Kapitel 39

Tras quedar al descubierto sus intenciones, el cazador mantuvo la calma. Se apoyó en la ventana y rió un rato antes de abrirla y entrar con aire fanfarrón.

K rodeó a Qin Chu dos veces, deteniéndose en su rostro cubierto de un maquillaje espantoso. Finalmente, negó con la cabeza y suspiró: "Cariño, no puedo soportar hacerte esto".

—¡Cómo te atreves! —continuó regañándolo el mayordomo.

Qin Chu estaba tan enfadado que le temblaron las cejas, pero entonces sintió que el barro de su cara se le salía y ni siquiera pudo levantar las cejas.

Pero tras contemplar la sonrisa arrogante del cazador durante un rato, Qin Chu se calmó extrañamente. Sus penetrantes ojos se fijaron fríamente en K, y la vergüenza de haber sido descubierto se disipó, reemplazada por un atisbo de… ¿malicia?

Al principio, el cazador encontró a Qin Chu bastante interesante, pero mientras lo observaba, tuvo una extraña sensación de peligro.

Su sonrisa permaneció inalterable mientras hacía una reverencia exagerada a Qin Chu: "Disculpe la molestia. Como está ocupado, me voy ahora".

Cuando el cazador estaba a punto de abrir la ventana y salir, escuchó una voz fría detrás de él mientras se asomaba a medias: "Detente".

El cuerpo de K no puede moverse.

"Vuelve." Qin Chu usó entonces el lenguaje para controlar a K, quien solo pudo tensarse y retroceder.

—No seas tan mezquino. Es solo que descubrí un pequeño secreto tuyo. No es como si tuviera que matarte para encubrirlo. —El hombre seguía sonriendo mientras negociaba con Qin Chu—. Además, sigo siendo tu proveedor de alimentos. Alteza, no seas tan cruel contigo mismo.

Qin Chu se burló.

¿Ahora ya sabes que debes llamarlo Su Alteza?

El tema de las raciones de comida no es nada para él; ahora, cada respiración que da huele al barro de su cara, haciendo que incluso el aroma del cerdo estofado parezca insignificante en comparación.
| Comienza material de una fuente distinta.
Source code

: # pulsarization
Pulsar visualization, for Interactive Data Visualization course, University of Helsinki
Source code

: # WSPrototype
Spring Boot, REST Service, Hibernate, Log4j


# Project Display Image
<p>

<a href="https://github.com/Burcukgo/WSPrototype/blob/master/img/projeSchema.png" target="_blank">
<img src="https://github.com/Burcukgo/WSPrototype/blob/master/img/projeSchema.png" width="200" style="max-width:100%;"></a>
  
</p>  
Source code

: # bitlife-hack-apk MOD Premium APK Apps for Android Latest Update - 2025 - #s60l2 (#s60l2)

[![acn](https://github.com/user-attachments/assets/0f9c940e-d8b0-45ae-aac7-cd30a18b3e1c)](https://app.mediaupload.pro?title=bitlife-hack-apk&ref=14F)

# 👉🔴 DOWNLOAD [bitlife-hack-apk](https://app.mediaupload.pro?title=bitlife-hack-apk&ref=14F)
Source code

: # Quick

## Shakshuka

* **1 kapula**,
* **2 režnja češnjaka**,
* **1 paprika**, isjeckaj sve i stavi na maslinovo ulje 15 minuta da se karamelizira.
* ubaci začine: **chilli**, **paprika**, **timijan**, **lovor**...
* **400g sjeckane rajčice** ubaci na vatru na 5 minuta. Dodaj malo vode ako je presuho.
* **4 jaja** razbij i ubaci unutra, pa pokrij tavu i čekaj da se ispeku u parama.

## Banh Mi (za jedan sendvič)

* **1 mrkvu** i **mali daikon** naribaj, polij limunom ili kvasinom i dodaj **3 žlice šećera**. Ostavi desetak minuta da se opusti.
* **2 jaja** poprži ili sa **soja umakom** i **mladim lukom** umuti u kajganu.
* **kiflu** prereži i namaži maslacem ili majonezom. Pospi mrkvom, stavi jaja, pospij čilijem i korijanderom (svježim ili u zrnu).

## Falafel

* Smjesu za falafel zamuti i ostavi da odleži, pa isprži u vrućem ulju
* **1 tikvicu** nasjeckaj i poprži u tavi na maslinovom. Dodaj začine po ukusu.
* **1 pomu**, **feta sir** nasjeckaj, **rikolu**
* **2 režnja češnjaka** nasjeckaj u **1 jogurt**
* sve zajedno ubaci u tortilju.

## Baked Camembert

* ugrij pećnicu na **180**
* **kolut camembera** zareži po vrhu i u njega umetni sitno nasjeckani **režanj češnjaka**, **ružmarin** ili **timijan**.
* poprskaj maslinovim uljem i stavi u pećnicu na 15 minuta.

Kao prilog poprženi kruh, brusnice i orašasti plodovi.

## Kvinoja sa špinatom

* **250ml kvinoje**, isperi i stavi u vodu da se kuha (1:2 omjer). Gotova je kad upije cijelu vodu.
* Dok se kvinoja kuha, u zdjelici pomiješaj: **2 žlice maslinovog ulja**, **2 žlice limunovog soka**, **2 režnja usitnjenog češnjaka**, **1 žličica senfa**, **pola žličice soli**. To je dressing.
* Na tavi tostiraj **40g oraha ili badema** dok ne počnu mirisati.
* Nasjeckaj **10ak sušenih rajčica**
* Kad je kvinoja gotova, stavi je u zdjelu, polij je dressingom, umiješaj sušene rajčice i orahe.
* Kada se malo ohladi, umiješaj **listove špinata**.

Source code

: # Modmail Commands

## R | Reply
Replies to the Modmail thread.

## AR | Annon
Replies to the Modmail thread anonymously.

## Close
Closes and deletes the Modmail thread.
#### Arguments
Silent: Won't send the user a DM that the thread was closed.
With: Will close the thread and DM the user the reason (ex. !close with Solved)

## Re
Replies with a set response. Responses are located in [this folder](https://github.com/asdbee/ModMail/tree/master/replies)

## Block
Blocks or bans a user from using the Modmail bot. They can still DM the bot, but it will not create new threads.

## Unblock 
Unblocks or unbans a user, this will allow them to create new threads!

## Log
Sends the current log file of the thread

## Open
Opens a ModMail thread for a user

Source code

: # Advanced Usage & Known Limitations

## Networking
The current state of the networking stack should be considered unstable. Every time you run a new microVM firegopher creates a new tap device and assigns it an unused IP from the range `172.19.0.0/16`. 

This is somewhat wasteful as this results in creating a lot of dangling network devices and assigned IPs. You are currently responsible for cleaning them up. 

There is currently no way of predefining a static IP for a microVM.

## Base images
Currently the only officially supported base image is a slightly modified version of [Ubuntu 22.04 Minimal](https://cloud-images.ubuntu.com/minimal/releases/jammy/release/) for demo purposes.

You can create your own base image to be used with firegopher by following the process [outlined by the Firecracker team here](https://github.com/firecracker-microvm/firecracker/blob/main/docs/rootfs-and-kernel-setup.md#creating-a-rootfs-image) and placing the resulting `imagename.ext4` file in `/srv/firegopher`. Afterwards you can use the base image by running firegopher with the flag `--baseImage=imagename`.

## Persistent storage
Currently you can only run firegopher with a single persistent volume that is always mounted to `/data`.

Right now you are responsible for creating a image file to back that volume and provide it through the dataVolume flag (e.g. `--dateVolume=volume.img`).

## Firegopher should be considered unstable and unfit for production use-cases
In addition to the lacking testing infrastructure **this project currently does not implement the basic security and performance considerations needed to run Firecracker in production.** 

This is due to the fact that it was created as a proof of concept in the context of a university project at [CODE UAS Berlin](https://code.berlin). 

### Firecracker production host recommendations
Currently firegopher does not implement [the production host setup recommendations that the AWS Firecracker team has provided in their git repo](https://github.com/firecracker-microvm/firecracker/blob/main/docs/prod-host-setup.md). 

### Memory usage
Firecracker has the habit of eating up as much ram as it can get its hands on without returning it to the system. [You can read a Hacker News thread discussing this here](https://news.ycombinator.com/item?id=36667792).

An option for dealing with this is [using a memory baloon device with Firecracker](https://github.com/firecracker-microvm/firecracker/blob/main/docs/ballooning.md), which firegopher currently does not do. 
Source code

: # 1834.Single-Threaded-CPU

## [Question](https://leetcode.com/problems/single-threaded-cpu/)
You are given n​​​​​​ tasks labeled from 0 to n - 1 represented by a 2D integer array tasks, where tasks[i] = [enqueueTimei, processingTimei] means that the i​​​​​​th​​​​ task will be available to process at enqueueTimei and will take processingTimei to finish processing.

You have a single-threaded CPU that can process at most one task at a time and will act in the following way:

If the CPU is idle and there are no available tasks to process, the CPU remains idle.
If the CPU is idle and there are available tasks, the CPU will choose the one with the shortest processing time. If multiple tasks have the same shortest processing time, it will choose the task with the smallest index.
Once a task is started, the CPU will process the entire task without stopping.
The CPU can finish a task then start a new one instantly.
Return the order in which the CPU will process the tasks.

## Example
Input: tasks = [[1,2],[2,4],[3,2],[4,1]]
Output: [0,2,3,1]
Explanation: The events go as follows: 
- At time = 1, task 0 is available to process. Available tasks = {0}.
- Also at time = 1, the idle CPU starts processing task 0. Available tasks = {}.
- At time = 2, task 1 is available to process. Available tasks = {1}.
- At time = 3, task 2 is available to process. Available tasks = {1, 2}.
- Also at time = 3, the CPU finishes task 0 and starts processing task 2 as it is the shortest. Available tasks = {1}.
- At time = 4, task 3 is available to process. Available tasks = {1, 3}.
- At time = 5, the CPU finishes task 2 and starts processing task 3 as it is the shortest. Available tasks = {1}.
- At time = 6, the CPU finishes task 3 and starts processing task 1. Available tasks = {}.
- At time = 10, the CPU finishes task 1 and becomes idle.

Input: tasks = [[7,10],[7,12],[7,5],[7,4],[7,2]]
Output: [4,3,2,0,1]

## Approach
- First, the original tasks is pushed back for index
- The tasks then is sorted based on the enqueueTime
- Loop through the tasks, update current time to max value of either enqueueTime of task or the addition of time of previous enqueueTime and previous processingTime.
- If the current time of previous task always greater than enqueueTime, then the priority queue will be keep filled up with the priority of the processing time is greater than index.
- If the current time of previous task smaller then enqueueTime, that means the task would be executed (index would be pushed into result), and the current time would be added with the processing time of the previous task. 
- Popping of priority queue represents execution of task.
Ignorando las insistentes preguntas del cazador, Qin Chu se volvió hacia el mayordomo que estaba a su lado y, a pesar de la mirada de desaprobación de este, dijo: "Aplícaselo también a él".

K: "???"

El mayordomo se negó rotundamente: "Su Alteza, este humilde vampiro no es digno de su costosa máscara facial".

"Está bien, mi comida no puede tener una cara fea." Lo mejor es untársela por toda la cara, sin dejar rastro.

K no pudo evitar reírse entre dientes, solo para descubrir que el mayordomo parecía pensar que las palabras de Qin Chu tenían mucho sentido, y de hecho lo estaba mirando con la bandeja en la mano...

K echó un vistazo al rostro cómico de Qin Chu, luego al mayordomo que se estaba remangando para ponerse a trabajar, y su sonrisa se congeló un poco.

El mayordomo se volvió a poner los guantes.

Qin Chu soltó una risa fría, solo para sentir un escalofrío en la mejilla cuando un terrón de barro fresco le fue untado en la cara.

El mayordomo dijo con preocupación: "Alteza, por favor, no se mueva. La mascarilla está rota".

Qin Chu: "..." Maldita sea.

El cazador soltó una carcajada, pero entonces sus ojos se iluminaron al ver al mayordomo extendiéndole un objeto no identificado de color marrón verdoso, y su risa cesó de inmediato.

Aunque K se consideraba bien informado, la escena lo sorprendió un poco.

Qin Chu, que estaba esperando ver un buen espectáculo, habló de inmediato: "No se muevan".

La sonrisa del cazador se desvaneció: "Hagamos un trato. Es solo un asunto sin importancia; no hay necesidad de tomárselo tan en serio..."

Antes de que pudiera terminar de hablar, ya tenía la cara manchada de barro.

Unos minutos después, Qin Chu miró el rostro del cazador y suspiró con frialdad: "Me has dado un susto de muerte".

K: "..."

Poco después, el mayordomo logró retirarse con éxito, dejando a Qin Chu y al cazador, dos monstruos de rostro verde, mirándose fijamente en la habitación.

En comparación con el príncipe Qin Chu, el trato que recibió K fue mucho peor; el mayordomo le cubrió la cara de marcas de viruela, lo que le daba un aspecto absolutamente miserable.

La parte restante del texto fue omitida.